[Stored data entries]

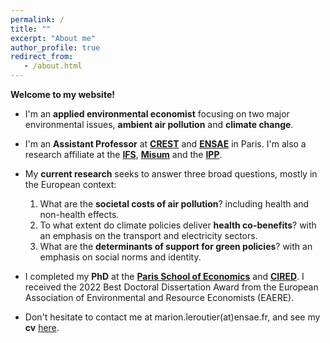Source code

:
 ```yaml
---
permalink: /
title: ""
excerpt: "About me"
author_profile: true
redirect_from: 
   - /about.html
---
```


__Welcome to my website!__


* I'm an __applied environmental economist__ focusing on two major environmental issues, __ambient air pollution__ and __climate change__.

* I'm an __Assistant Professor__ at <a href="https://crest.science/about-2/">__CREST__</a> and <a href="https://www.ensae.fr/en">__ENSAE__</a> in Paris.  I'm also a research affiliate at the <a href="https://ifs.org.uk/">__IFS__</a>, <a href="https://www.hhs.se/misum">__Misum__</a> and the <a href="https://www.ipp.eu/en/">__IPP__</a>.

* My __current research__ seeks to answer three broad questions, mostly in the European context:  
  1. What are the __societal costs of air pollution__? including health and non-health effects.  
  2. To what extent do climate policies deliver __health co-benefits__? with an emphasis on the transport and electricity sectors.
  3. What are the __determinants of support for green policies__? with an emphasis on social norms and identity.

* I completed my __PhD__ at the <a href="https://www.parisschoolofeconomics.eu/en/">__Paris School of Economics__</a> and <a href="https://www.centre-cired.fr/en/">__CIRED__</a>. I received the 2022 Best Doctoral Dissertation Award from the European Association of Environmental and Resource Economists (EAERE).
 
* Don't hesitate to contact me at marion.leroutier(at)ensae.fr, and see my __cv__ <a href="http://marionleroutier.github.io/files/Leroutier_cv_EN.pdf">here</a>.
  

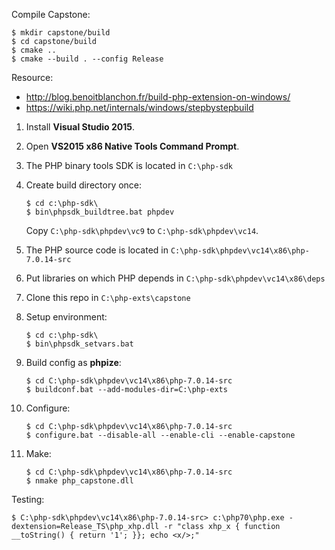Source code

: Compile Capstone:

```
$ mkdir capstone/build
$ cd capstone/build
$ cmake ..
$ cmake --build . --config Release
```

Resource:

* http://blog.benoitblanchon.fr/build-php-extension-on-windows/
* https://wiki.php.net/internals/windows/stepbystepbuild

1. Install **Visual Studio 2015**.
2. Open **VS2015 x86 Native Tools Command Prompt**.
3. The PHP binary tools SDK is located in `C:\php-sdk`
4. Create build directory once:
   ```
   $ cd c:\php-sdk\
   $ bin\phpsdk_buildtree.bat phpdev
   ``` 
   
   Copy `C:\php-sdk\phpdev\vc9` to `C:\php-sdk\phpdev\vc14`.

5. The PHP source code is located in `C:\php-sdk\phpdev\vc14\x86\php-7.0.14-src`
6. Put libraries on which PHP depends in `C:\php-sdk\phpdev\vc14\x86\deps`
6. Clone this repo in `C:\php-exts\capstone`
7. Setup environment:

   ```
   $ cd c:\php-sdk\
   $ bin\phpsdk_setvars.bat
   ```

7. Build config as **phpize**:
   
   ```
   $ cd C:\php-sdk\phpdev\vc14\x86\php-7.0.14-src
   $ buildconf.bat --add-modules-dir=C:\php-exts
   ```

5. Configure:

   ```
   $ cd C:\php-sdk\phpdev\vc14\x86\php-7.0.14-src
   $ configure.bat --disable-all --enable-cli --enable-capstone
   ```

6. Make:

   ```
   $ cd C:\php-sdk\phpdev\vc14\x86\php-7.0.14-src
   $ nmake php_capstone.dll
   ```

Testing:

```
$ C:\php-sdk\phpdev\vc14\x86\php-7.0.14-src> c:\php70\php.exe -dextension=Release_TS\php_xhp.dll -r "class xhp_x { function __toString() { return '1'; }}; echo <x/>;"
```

Work instructions:
Precisely those lines above that run from the line with "2. To what extent" up to and including the line with "2. Open **VS2015" are to be set down, with the pictures omitted.

Output of the task:
  2. To what extent do climate policies deliver __health co-benefits__? with an emphasis on the transport and electricity sectors.
  3. What are the __determinants of support for green policies__? with an emphasis on social norms and identity.

* I completed my __PhD__ at the <a href="https://www.parisschoolofeconomics.eu/en/">__Paris School of Economics__</a> and <a href="https://www.centre-cired.fr/en/">__CIRED__</a>. I received the 2022 Best Doctoral Dissertation Award from the European Association of Environmental and Resource Economists (EAERE).
 
* Don't hesitate to contact me at marion.leroutier(at)ensae.fr, and see my __cv__ <a href="http://marionleroutier.github.io/files/Leroutier_cv_EN.pdf">here</a>.
  

Source code

: Compile Capstone:

```
$ mkdir capstone/build
$ cd capstone/build
$ cmake ..
$ cmake --build . --config Release
```

Resource:

* http://blog.benoitblanchon.fr/build-php-extension-on-windows/
* https://wiki.php.net/internals/windows/stepbystepbuild

1. Install **Visual Studio 2015**.
2. Open **VS2015 x86 Native Tools Command Prompt**.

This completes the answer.